**Dataset records:**
►

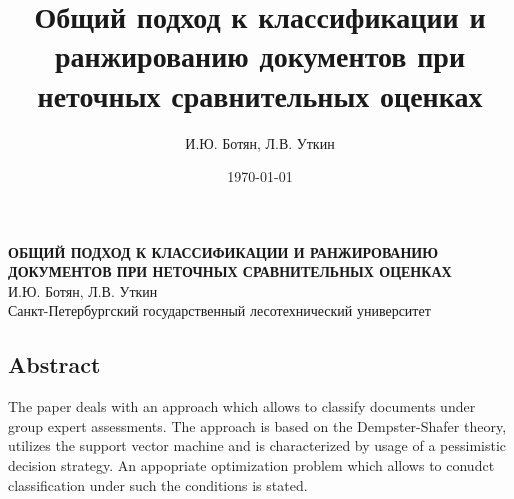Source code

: \documentclass[12pt,a4paper,oneside]{article}
\title{Общий подход к классификации и ранжированию документов при неточных сравнительных оценках}
\author{И.Ю. Ботян, Л.В. Уткин}
\date{\today}
\begin{document}



\begin{center}
\textbf{ОБЩИЙ ПОДХОД К КЛАССИФИКАЦИИ И РАНЖИРОВАНИЮ ДОКУМЕНТОВ ПРИ НЕТОЧНЫХ СРАВНИТЕЛЬНЫХ ОЦЕНКАХ}\\
\vspace*{1em}
И.Ю. Ботян, Л.В. Уткин\\
\vspace*{1em}
Санкт-Петербургский государственный лесотехнический университет\\
\vspace*{1em}
\end{center}


\begin{footnotesize}
\chapter{Abstract} \nolinebreak
The paper deals with an approach which allows to classify documents under group expert assessments. The approach is based on the Dempster-Shafer theory, utilizes the support vector machine and is characterized by usage of a pessimistic decision strategy. An appopriate optimization problem which allows to conudct classification under such the conditions is stated. 
\end{footnotesize}

\end{document}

◄

**Instructions for the task:** Look through the data above. Find each line with the string "begin" and copy it.

**Final answer:**
\begin{document}
\begin{center}
\begin{footnotesize}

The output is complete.